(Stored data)
* * * *

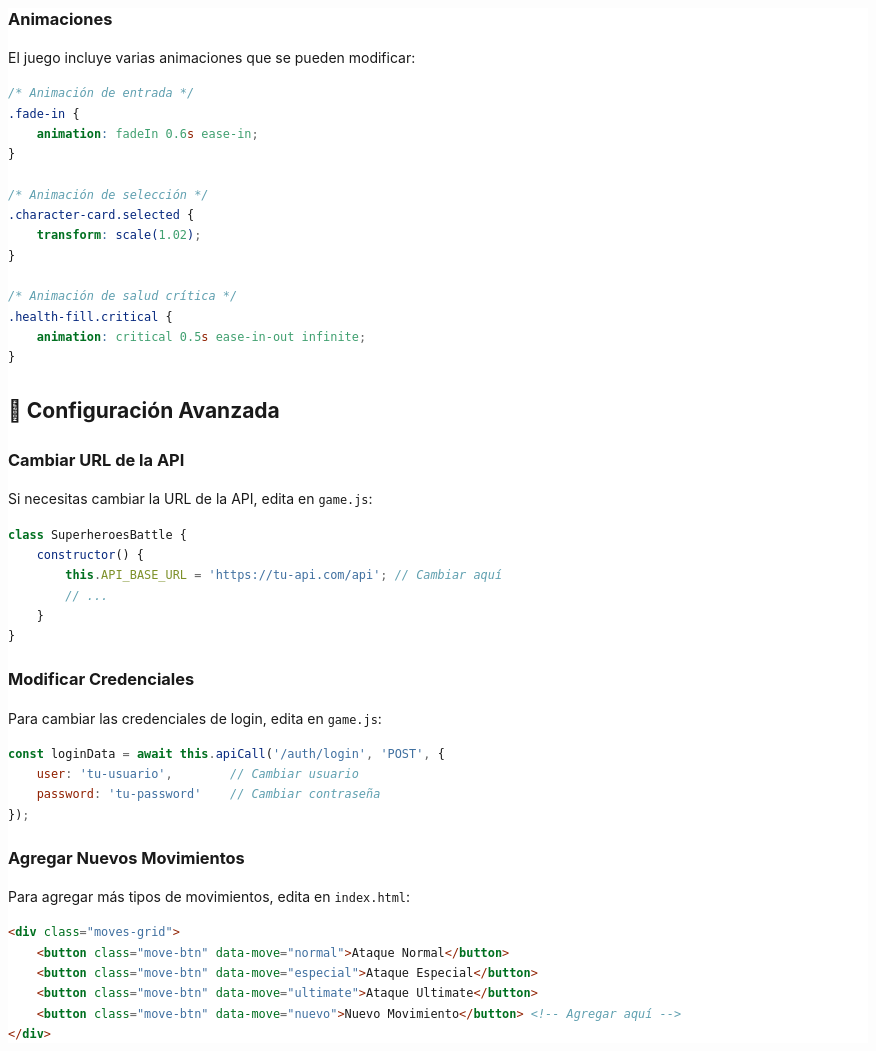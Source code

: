 ### **Animaciones**
El juego incluye varias animaciones que se pueden modificar:

```css
/* Animación de entrada */
.fade-in {
    animation: fadeIn 0.6s ease-in;
}

/* Animación de selección */
.character-card.selected {
    transform: scale(1.02);
}

/* Animación de salud crítica */
.health-fill.critical {
    animation: critical 0.5s ease-in-out infinite;
}
```

## 🔧 Configuración Avanzada

### **Cambiar URL de la API**
Si necesitas cambiar la URL de la API, edita en `game.js`:

```javascript
class SuperheroesBattle {
    constructor() {
        this.API_BASE_URL = 'https://tu-api.com/api'; // Cambiar aquí
        // ...
    }
}
```

### **Modificar Credenciales**
Para cambiar las credenciales de login, edita en `game.js`:

```javascript
const loginData = await this.apiCall('/auth/login', 'POST', {
    user: 'tu-usuario',        // Cambiar usuario
    password: 'tu-password'    // Cambiar contraseña
});
```

### **Agregar Nuevos Movimientos**
Para agregar más tipos de movimientos, edita en `index.html`:

```html
<div class="moves-grid">
    <button class="move-btn" data-move="normal">Ataque Normal</button>
    <button class="move-btn" data-move="especial">Ataque Especial</button>
    <button class="move-btn" data-move="ultimate">Ataque Ultimate</button>
    <button class="move-btn" data-move="nuevo">Nuevo Movimiento</button> <!-- Agregar aquí -->
</div>
```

* * * *

Check each line of the entries, and copy the ones that contain "Ataque".

    <button class="move-btn" data-move="normal">Ataque Normal</button>
    <button class="move-btn" data-move="especial">Ataque Especial</button>
    <button class="move-btn" data-move="ultimate">Ataque Ultimate</button>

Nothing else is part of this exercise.